The International Workingmen’s Association, later known as “the First International,” was founded in 1864 to bring together the world’s left-wing parties and trade unions. Primarily led by Karl Marx, it also included a significant faction around the anarchist Mikhail Bakunin.
While the two factions had fundamental disagreements, they agreed on issues of war and peace. Both took it for granted that workers in every country should oppose the wars declared by capitalist governments but fought by the working class. And both found inspiration in the 1871 Paris Commune, a brief revolutionary experiment that flowered at the end of the Franco-Prussian War when workers and disenchanted soldiers took over the municipal government in Paris and instituted radical policies like reopening abandoned factories under workers’ control.
Parts of this are hopelessly vague and parts of it are downright false. First let’s address why the First International “was founded,” to use the passive construction of the piece: workers founded it in the process of supporting the Polish uprising of 1863, when the Poles attempted to throw off the rule of Russia. As Kevin B. Anderson writes in March at the Margins:
In July 1863, an international delegation of French workers was permitted to travel to London for a joint meeting on Poland. During these same days, London trade union leaders such as George Odger, a prominent figure in the Poland meetings, decided to form closer links with workers on the European continent. The eventual result was the founding of the International Working Men’s Association, or First International, in September 1864, in which other workers and intellectuals involved in the Polish cause, among them Marx, played prominent parts.
In a letter to his uncle, Marx notes the direct relationship of the Polish cause and the formation of the International:
In September the Parisian workers sent a delegation to the London workers to demonstrate support for Poland. On that occasion, an international Workers’ Committee was formed. The matter is not without importance because . . . in London the same people are at the head who organized the gigantic reception for [Italian revolutionary Giuseppe] Garibaldi and, by their monster meeting with [British Liberal leader John] Bright in St. James’s Hall, prevented war with the United States.

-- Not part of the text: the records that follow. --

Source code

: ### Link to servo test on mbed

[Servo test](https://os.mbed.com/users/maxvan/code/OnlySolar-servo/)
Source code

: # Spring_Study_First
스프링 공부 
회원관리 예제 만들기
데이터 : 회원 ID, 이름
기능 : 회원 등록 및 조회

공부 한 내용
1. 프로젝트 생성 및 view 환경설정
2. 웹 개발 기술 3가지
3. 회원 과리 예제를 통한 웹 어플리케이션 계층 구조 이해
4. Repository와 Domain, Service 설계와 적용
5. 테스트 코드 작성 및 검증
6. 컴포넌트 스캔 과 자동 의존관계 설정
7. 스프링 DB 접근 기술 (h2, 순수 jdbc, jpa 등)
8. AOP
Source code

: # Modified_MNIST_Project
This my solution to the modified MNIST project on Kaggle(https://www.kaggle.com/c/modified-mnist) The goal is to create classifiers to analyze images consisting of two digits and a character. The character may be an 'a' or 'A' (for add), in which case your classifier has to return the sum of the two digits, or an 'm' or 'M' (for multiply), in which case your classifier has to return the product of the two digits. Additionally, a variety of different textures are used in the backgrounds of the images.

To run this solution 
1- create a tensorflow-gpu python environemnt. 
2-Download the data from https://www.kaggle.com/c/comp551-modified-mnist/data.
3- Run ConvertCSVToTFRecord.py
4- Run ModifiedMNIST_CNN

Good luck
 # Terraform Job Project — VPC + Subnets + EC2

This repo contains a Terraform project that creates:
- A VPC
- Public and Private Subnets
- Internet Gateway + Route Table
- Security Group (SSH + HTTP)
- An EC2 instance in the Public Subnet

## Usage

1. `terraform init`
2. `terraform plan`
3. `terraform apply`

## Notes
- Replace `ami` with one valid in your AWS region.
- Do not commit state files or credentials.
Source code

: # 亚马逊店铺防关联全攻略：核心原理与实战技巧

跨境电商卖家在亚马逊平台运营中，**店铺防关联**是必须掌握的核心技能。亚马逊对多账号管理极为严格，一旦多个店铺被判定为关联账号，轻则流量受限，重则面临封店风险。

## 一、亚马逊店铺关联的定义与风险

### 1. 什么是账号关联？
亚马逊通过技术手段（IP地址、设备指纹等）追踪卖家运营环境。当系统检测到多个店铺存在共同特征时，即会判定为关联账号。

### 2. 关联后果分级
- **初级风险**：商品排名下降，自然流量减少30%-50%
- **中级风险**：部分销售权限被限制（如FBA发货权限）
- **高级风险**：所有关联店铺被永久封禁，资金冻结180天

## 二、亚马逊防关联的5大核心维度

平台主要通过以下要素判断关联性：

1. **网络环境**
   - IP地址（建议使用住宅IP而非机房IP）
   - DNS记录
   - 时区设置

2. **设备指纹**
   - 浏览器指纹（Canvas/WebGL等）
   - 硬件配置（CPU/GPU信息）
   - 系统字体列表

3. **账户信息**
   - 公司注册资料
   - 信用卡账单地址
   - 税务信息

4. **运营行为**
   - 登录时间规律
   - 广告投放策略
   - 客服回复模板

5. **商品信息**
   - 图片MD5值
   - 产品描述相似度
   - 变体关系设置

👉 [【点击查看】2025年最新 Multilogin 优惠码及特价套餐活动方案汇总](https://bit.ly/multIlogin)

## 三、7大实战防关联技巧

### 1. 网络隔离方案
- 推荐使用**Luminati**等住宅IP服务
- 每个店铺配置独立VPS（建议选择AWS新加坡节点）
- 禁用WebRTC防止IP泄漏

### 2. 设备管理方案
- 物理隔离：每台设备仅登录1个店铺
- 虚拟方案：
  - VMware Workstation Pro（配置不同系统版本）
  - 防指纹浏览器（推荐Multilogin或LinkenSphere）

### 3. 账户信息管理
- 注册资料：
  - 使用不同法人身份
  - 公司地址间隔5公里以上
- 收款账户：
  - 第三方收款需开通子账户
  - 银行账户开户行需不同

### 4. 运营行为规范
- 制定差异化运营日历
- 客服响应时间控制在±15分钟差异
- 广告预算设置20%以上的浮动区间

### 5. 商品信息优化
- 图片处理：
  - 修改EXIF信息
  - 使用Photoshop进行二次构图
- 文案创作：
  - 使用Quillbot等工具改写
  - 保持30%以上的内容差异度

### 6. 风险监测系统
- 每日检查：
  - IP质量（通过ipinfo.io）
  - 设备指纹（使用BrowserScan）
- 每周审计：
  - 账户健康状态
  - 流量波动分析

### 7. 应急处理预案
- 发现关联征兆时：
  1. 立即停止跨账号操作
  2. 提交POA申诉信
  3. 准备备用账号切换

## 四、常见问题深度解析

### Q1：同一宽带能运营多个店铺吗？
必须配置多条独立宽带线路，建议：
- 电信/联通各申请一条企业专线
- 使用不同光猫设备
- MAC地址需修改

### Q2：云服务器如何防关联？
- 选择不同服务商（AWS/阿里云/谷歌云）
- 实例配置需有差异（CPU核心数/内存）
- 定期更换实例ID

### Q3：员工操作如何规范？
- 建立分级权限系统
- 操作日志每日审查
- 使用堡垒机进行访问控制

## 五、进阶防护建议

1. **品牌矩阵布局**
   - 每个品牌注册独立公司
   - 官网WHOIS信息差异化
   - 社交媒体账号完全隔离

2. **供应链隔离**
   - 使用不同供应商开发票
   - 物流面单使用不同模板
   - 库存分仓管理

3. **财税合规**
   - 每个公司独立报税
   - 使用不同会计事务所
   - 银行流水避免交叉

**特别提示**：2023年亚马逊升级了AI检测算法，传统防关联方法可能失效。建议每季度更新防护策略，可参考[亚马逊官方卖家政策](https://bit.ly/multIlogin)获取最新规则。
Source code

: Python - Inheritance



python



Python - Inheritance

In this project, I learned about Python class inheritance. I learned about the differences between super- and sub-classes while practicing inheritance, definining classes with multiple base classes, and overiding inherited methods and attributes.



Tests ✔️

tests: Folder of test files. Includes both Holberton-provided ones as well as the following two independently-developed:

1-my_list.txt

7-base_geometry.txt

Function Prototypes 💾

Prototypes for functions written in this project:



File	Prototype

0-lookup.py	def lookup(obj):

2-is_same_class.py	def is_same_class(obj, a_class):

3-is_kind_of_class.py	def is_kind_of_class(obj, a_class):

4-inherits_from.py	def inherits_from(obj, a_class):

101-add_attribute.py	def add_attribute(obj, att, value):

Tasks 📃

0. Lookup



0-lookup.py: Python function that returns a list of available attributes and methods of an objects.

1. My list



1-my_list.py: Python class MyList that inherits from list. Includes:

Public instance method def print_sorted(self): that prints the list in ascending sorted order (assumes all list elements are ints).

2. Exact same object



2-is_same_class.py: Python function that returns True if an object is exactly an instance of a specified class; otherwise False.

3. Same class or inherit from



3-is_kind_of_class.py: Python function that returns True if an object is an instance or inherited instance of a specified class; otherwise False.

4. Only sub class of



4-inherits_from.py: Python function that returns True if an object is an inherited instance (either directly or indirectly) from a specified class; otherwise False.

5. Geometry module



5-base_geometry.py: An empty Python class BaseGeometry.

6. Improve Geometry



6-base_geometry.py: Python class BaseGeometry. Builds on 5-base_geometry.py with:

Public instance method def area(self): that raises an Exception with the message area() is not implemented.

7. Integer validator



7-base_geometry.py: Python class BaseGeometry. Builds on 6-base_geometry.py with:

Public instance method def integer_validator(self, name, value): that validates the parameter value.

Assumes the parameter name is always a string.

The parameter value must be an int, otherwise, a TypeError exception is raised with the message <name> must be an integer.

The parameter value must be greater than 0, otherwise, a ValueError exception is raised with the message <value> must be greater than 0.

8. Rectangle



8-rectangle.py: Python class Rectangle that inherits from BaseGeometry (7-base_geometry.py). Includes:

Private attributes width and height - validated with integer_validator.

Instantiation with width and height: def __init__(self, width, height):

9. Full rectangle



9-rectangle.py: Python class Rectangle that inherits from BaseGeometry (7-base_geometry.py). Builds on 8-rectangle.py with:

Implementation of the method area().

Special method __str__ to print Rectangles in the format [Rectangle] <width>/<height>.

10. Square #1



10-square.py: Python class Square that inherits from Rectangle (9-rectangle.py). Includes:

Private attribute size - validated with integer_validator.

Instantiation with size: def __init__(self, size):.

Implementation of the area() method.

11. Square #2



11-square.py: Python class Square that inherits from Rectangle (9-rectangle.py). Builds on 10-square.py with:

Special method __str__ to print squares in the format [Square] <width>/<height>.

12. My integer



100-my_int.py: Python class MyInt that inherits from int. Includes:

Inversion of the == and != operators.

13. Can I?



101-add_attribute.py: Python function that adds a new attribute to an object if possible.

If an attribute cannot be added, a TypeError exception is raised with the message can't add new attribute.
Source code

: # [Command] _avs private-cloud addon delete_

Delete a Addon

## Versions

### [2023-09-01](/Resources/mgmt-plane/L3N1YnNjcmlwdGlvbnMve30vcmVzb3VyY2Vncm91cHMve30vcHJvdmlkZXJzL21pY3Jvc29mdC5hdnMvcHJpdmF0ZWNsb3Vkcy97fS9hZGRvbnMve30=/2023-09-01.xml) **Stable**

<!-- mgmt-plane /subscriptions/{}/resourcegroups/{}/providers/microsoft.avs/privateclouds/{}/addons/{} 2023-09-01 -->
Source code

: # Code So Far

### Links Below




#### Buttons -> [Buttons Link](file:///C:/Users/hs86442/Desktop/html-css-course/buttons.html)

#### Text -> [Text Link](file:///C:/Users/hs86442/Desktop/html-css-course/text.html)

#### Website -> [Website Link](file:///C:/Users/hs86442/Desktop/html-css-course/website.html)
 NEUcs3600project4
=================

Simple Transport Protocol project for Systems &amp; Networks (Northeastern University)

Alongside Poland there are two other wars in question here: Garibaldi’s reunification of Italy and the American Civil War. In the first case, the members of the International celebrated the war in Italy, and in the second, they organized to support the Union war effort, a cause Marx was a furious and uncompromising partisan of, and their antiwar agitation was against a possible intervention on the side of the Confederacy.
“While the two factions had fundamental disagreements, they agreed on issues of war and peace,” Burgis writes. This is not so. One of the first disputes in the International—not between Bakunists and Marxists, but between Marxists and Proudhonists—was about issues of war and peace. The stated position of the International was strongly in favor of Polish independence—after all, it was founded around that issue—”Restoration of Poland” was even written on its banner. A letter from Marx to Engels, shows the former’s great anxiety to defend and vindicate their position on Polish self-determination:
A plot has been hatched against the INTERNATIONAL ASSOCIATION, in which connection I need your co-operation…The real crux of the controversy is the Polish question. The fellows have all attached themselves to the Muscovitist line pursued by Proudhon and Herzen. I shall therefore send you the earlier articles by the oracles in the Tribune du Peuple against Poland and you must do a refutation, either for our papers in Geneva (the ’German’ one") or for The Workman’s Advocate? The Russian gentlemen have acquired some bran-new allies in the Proudhonised section of ’Jeune France.’
Engels dutifully answered his friend’s call and produced articles in favor of the fight for Polish independence. They were quite bellicose in tone in laying down “the foreign policy of the working classes:”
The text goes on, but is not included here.